11 thoughts on “PGA-Liv speaks nonexistent while the new CEO takes over with a full plate”
  1. This is actually pretty standard in corporate transitions. When theres ongoing negotiations, the parties often maintain radio silence to avoid jeopardizing the deal. The new CEO inheriting unfinished business is challenging but not unusual in major mergers.

  2. Im sorry but this is unacceptable. We as fans deserve to know whats happening with our sport. The silence is deafening and frankly insulting to everyone who loves golf.

  3. Oh sure, because putting ONE person in charge of fixing the biggest crisis in golf history is definitely gonna work out great. What could possibly go wrong? 🙄

  4. Great article! Really appreciate the coverage on this important transition period. The new CEO has my full support!

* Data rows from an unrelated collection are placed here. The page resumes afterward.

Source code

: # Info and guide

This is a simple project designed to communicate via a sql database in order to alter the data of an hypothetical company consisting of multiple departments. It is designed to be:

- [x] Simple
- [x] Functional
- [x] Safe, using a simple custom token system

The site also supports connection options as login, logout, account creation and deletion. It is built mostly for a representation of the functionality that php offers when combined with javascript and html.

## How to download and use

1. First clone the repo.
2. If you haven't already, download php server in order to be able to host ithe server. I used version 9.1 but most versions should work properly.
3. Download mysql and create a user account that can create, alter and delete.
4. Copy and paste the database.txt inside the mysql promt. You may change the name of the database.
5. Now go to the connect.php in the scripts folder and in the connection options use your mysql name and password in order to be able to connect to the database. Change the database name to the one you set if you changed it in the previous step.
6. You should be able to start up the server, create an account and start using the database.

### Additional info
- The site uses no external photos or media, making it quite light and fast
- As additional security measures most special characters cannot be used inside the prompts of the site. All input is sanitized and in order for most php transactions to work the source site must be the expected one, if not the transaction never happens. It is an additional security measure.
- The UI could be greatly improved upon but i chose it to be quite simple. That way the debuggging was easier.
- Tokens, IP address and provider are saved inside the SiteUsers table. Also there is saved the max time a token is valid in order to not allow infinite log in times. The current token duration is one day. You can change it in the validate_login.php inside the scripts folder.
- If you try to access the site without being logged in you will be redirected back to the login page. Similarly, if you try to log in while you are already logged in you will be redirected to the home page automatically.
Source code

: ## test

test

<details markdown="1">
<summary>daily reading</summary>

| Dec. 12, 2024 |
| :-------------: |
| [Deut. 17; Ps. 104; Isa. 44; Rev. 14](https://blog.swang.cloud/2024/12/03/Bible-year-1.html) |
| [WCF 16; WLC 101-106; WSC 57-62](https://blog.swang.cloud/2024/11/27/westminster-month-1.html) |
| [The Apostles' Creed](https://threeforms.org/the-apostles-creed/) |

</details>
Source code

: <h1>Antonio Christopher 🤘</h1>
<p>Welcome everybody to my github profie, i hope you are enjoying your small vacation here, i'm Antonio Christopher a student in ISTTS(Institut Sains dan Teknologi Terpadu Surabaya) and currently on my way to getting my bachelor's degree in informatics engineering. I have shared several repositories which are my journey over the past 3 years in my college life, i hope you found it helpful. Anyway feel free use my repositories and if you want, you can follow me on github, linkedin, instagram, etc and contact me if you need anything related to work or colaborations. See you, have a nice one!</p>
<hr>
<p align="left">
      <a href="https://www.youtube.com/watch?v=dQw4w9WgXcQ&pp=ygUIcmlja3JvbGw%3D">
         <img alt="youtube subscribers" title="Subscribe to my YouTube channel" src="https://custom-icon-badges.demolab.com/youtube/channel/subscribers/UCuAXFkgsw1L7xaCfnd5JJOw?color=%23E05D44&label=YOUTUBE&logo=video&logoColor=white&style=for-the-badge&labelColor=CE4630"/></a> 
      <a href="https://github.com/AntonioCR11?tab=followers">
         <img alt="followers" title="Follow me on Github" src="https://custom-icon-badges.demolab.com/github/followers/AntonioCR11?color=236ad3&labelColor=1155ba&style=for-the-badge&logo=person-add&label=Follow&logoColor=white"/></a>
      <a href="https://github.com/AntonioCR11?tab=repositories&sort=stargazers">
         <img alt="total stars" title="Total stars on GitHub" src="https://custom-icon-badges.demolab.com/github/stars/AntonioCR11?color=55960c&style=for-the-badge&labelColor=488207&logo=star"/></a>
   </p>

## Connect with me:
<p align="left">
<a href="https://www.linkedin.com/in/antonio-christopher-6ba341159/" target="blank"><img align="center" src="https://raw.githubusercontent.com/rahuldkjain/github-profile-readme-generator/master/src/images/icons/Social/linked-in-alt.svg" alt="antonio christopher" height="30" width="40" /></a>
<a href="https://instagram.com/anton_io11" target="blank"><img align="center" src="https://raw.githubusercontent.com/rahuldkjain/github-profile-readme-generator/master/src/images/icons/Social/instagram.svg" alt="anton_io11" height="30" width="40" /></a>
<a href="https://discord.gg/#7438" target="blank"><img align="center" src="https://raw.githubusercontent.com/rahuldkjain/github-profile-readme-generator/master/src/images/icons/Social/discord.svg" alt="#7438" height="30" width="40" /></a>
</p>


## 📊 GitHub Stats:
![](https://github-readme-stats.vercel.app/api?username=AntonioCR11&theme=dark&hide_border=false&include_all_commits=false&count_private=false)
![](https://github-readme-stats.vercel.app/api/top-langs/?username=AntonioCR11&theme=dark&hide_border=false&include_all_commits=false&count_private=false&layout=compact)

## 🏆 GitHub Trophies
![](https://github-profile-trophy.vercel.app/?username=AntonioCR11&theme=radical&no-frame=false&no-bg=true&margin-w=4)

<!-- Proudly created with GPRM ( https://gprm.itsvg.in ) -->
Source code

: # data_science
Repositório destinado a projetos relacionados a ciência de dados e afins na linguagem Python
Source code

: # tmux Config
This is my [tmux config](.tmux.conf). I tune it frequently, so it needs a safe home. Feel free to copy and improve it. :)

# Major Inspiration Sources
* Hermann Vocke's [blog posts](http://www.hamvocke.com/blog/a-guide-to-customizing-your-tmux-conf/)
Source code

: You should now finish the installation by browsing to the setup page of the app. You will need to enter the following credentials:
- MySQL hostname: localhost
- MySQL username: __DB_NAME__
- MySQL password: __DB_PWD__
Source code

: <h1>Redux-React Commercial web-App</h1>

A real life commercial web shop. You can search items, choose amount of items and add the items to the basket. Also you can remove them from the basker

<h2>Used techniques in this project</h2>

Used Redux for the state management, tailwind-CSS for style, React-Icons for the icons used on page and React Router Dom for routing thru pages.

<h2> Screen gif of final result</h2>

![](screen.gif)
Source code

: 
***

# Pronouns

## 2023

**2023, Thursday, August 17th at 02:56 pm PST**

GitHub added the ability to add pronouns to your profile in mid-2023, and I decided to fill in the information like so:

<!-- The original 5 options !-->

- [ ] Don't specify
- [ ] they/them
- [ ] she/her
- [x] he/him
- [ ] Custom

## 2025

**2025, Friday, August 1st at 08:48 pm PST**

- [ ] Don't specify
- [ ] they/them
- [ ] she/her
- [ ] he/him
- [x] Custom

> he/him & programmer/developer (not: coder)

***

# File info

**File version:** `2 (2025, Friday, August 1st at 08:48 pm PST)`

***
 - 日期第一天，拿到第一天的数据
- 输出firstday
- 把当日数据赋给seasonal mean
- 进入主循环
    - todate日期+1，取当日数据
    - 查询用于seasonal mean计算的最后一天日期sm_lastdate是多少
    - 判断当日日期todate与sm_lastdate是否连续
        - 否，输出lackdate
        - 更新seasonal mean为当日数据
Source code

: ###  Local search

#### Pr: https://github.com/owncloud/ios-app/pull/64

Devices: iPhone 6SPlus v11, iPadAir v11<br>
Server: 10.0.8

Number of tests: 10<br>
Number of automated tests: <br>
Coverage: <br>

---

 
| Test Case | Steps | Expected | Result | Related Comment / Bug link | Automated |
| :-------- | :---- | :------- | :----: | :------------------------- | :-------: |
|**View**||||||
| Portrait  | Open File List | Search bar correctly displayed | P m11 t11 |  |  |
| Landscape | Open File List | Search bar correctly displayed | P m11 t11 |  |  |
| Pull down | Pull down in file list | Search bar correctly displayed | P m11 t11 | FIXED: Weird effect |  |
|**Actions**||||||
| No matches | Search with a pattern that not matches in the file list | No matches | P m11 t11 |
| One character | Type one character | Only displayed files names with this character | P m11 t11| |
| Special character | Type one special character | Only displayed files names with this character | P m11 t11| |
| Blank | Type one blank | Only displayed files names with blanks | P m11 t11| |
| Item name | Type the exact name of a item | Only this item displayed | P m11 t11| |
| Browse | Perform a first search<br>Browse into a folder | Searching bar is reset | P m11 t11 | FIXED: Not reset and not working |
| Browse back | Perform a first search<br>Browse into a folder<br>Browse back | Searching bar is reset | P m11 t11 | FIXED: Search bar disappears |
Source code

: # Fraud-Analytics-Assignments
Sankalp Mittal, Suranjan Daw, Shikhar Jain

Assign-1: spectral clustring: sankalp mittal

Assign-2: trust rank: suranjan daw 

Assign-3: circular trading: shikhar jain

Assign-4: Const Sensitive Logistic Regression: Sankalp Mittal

  5. So the new CEO’s job description is basically: fix everything, tell us nothing, and somehow make everyone happy? Yeah good luck with that buddy 😆

  6. Actually excited to see what happens next! Change can be good and maybe fresh leadership is exactly what we need right now.

  7. my uncle works in sports management and he says this kind of thing happens all the time when big money involved. everyone shuts up until papers are signed

  8. lol so basically they hired a CEO to manage a deal that doesn’t exist yet? sounds about right for golf politics 😂

  9. wait so let me get this straight… they appointed a CEO but theres no actual deal yet? and nobodys saying anything about it? this is like hiring a wedding planner before you even proposed lmao

  10. Finally someone brave enough to call out the silence! This merger talk has been dragging on forever and we get nothing but crickets from leadership. The new CEO better start talking fast or this whole thing gonna fall apart before it even starts.

  11. What a mess. They promised us transparency and all we got is more corporate doublespeak and empty promises. This new CEO walking into a disaster and nobody even talking about the elephant in room.